+++ Supplied material

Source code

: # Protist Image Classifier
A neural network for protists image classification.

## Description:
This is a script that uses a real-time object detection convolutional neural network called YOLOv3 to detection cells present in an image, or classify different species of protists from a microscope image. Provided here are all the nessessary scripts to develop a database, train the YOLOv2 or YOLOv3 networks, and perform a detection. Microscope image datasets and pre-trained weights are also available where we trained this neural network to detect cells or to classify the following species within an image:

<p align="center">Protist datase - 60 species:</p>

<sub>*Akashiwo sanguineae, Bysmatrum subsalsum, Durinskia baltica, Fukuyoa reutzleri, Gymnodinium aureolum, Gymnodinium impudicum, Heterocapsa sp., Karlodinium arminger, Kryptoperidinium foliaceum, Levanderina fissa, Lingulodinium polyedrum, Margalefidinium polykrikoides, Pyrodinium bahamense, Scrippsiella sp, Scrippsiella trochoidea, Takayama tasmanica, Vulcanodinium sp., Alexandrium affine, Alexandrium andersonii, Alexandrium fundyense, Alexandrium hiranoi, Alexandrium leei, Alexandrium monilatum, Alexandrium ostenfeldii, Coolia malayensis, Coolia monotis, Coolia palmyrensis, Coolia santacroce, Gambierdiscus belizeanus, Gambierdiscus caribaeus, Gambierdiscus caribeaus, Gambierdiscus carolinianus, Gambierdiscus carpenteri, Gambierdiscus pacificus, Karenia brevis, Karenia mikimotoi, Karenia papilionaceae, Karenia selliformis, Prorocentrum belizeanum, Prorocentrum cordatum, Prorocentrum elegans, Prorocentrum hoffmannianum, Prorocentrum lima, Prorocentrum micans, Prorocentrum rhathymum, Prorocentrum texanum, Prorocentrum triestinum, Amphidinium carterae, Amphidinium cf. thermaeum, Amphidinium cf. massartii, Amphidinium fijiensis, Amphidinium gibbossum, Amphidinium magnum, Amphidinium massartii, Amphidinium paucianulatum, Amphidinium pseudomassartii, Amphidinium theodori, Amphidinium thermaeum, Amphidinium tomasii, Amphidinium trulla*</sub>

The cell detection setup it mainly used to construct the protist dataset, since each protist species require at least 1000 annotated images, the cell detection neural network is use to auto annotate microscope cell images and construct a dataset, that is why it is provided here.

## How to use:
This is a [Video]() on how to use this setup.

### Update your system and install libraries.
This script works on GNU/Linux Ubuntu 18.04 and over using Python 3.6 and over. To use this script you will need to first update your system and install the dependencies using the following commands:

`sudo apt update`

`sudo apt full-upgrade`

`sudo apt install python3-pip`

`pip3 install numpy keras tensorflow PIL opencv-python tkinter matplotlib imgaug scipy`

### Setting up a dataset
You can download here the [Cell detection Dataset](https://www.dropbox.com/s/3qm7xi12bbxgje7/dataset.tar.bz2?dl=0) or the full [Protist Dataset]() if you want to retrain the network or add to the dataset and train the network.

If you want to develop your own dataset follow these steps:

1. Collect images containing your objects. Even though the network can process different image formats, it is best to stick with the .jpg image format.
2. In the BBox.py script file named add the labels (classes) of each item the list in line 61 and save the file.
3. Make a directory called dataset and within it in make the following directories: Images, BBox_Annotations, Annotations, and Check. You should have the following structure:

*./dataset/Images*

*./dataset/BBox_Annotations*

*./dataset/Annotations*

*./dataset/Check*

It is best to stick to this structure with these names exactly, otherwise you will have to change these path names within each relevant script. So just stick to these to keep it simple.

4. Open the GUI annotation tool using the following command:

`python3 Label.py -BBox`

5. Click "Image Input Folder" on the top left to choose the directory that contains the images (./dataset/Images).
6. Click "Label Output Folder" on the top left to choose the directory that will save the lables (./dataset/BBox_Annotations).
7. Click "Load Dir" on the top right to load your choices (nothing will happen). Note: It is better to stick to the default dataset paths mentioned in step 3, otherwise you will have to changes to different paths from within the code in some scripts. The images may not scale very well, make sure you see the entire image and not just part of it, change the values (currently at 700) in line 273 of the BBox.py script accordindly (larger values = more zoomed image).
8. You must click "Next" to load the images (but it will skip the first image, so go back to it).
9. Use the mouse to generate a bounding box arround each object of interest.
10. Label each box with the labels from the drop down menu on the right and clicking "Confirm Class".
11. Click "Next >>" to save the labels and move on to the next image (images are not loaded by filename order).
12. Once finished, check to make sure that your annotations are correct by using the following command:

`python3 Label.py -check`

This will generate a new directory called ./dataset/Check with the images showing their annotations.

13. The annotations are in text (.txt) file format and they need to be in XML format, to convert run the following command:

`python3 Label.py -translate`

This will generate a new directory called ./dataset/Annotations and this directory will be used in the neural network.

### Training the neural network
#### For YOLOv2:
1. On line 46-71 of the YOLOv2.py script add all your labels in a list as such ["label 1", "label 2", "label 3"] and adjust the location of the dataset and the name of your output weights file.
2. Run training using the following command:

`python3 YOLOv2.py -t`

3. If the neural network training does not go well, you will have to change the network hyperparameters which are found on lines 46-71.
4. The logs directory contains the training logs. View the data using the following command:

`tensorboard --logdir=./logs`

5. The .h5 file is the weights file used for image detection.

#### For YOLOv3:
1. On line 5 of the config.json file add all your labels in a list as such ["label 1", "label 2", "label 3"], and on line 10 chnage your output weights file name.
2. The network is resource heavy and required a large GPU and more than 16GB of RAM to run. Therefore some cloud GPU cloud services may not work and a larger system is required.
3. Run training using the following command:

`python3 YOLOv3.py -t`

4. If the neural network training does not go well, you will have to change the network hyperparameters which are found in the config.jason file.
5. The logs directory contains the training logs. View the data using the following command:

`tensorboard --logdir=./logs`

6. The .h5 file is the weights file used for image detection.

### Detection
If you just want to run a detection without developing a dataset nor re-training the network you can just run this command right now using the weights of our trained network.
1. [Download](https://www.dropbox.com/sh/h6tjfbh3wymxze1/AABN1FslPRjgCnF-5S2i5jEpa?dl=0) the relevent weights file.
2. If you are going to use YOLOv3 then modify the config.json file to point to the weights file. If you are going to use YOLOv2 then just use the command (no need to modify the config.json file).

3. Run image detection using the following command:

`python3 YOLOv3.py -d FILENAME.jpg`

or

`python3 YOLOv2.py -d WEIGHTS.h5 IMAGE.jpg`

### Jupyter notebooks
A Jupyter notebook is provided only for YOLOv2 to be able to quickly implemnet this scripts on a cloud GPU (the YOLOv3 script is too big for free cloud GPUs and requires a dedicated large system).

++++++

* [Work to complete] The expected output is the complete listing, word for word.

* [Reply to the exercise]
Source code

: # Protist Image Classifier
A neural network for protists image classification.

## Description:
This is a script that uses a real-time object detection convolutional neural network called YOLOv3 to detection cells present in an image, or classify different species of protists from a microscope image. Provided here are all the nessessary scripts to develop a database, train the YOLOv2 or YOLOv3 networks, and perform a detection. Microscope image datasets and pre-trained weights are also available where we trained this neural network to detect cells or to classify the following species within an image:

<p align="center">Protist datase - 60 species:</p>

<sub>*Akashiwo sanguineae, Bysmatrum subsalsum, Durinskia baltica, Fukuyoa reutzleri, Gymnodinium aureolum, Gymnodinium impudicum, Heterocapsa sp., Karlodinium arminger, Kryptoperidinium foliaceum, Levanderina fissa, Lingulodinium polyedrum, Margalefidinium polykrikoides, Pyrodinium bahamense, Scrippsiella sp, Scrippsiella trochoidea, Takayama tasmanica, Vulcanodinium sp., Alexandrium affine, Alexandrium andersonii, Alexandrium fundyense, Alexandrium hiranoi, Alexandrium leei, Alexandrium monilatum, Alexandrium ostenfeldii, Coolia malayensis, Coolia monotis, Coolia palmyrensis, Coolia santacroce, Gambierdiscus belizeanus, Gambierdiscus caribaeus, Gambierdiscus caribeaus, Gambierdiscus carolinianus, Gambierdiscus carpenteri, Gambierdiscus pacificus, Karenia brevis, Karenia mikimotoi, Karenia papilionaceae, Karenia selliformis, Prorocentrum belizeanum, Prorocentrum cordatum, Prorocentrum elegans, Prorocentrum hoffmannianum, Prorocentrum lima, Prorocentrum micans, Prorocentrum rhathymum, Prorocentrum texanum, Prorocentrum triestinum, Amphidinium carterae, Amphidinium cf. thermaeum, Amphidinium cf. massartii, Amphidinium fijiensis, Amphidinium gibbossum, Amphidinium magnum, Amphidinium massartii, Amphidinium paucianulatum, Amphidinium pseudomassartii, Amphidinium theodori, Amphidinium thermaeum, Amphidinium tomasii, Amphidinium trulla*</sub>

The cell detection setup it mainly used to construct the protist dataset, since each protist species require at least 1000 annotated images, the cell detection neural network is use to auto annotate microscope cell images and construct a dataset, that is why it is provided here.

## How to use:
This is a [Video]() on how to use this setup.

### Update your system and install libraries.
This script works on GNU/Linux Ubuntu 18.04 and over using Python 3.6 and over. To use this script you will need to first update your system and install the dependencies using the following commands:

`sudo apt update`

`sudo apt full-upgrade`

`sudo apt install python3-pip`

`pip3 install numpy keras tensorflow PIL opencv-python tkinter matplotlib imgaug scipy`

### Setting up a dataset
You can download here the [Cell detection Dataset](https://www.dropbox.com/s/3qm7xi12bbxgje7/dataset.tar.bz2?dl=0) or the full [Protist Dataset]() if you want to retrain the network or add to the dataset and train the network.

If you want to develop your own dataset follow these steps:

1. Collect images containing your objects. Even though the network can process different image formats, it is best to stick with the .jpg image format.
2. In the BBox.py script file named add the labels (classes) of each item the list in line 61 and save the file.
3. Make a directory called dataset and within it in make the following directories: Images, BBox_Annotations, Annotations, and Check. You should have the following structure:

*./dataset/Images*

*./dataset/BBox_Annotations*

*./dataset/Annotations*

*./dataset/Check*

It is best to stick to this structure with these names exactly, otherwise you will have to change these path names within each relevant script. So just stick to these to keep it simple.

4. Open the GUI annotation tool using the following command:

`python3 Label.py -BBox`

5. Click "Image Input Folder" on the top left to choose the directory that contains the images (./dataset/Images).
6. Click "Label Output Folder" on the top left to choose the directory that will save the lables (./dataset/BBox_Annotations).
7. Click "Load Dir" on the top right to load your choices (nothing will happen). Note: It is better to stick to the default dataset paths mentioned in step 3, otherwise you will have to changes to different paths from within the code in some scripts. The images may not scale very well, make sure you see the entire image and not just part of it, change the values (currently at 700) in line 273 of the BBox.py script accordindly (larger values = more zoomed image).
8. You must click "Next" to load the images (but it will skip the first image, so go back to it).
9. Use the mouse to generate a bounding box arround each object of interest.
10. Label each box with the labels from the drop down menu on the right and clicking "Confirm Class".
11. Click "Next >>" to save the labels and move on to the next image (images are not loaded by filename order).
12. Once finished, check to make sure that your annotations are correct by using the following command:

`python3 Label.py -check`

This will generate a new directory called ./dataset/Check with the images showing their annotations.

13. The annotations are in text (.txt) file format and they need to be in XML format, to convert run the following command:

`python3 Label.py -translate`

This will generate a new directory called ./dataset/Annotations and this directory will be used in the neural network.

### Training the neural network
#### For YOLOv2:
1. On line 46-71 of the YOLOv2.py script add all your labels in a list as such ["label 1", "label 2", "label 3"] and adjust the location of the dataset and the name of your output weights file.
2. Run training using the following command:

`python3 YOLOv2.py -t`

3. If the neural network training does not go well, you will have to change the network hyperparameters which are found on lines 46-71.
4. The logs directory contains the training logs. View the data using the following command:

`tensorboard --logdir=./logs`

5. The .h5 file is the weights file used for image detection.

#### For YOLOv3:
1. On line 5 of the config.json file add all your labels in a list as such ["label 1", "label 2", "label 3"], and on line 10 chnage your output weights file name.
2. The network is resource heavy and required a large GPU and more than 16GB of RAM to run. Therefore some cloud GPU cloud services may not work and a larger system is required.
3. Run training using the following command:

`python3 YOLOv3.py -t`

4. If the neural network training does not go well, you will have to change the network hyperparameters which are found in the config.jason file.
5. The logs directory contains the training logs. View the data using the following command:

`tensorboard --logdir=./logs`

6. The .h5 file is the weights file used for image detection.

### Detection
If you just want to run a detection without developing a dataset nor re-training the network you can just run this command right now using the weights of our trained network.
1. [Download](https://www.dropbox.com/sh/h6tjfbh3wymxze1/AABN1FslPRjgCnF-5S2i5jEpa?dl=0) the relevent weights file.
2. If you are going to use YOLOv3 then modify the config.json file to point to the weights file. If you are going to use YOLOv2 then just use the command (no need to modify the config.json file).

3. Run image detection using the following command:

`python3 YOLOv3.py -d FILENAME.jpg`

or

`python3 YOLOv2.py -d WEIGHTS.h5 IMAGE.jpg`

### Jupyter notebooks
A Jupyter notebook is provided only for YOLOv2 to be able to quickly implemnet this scripts on a cloud GPU (the YOLOv3 script is too big for free cloud GPUs and requires a dedicated large system).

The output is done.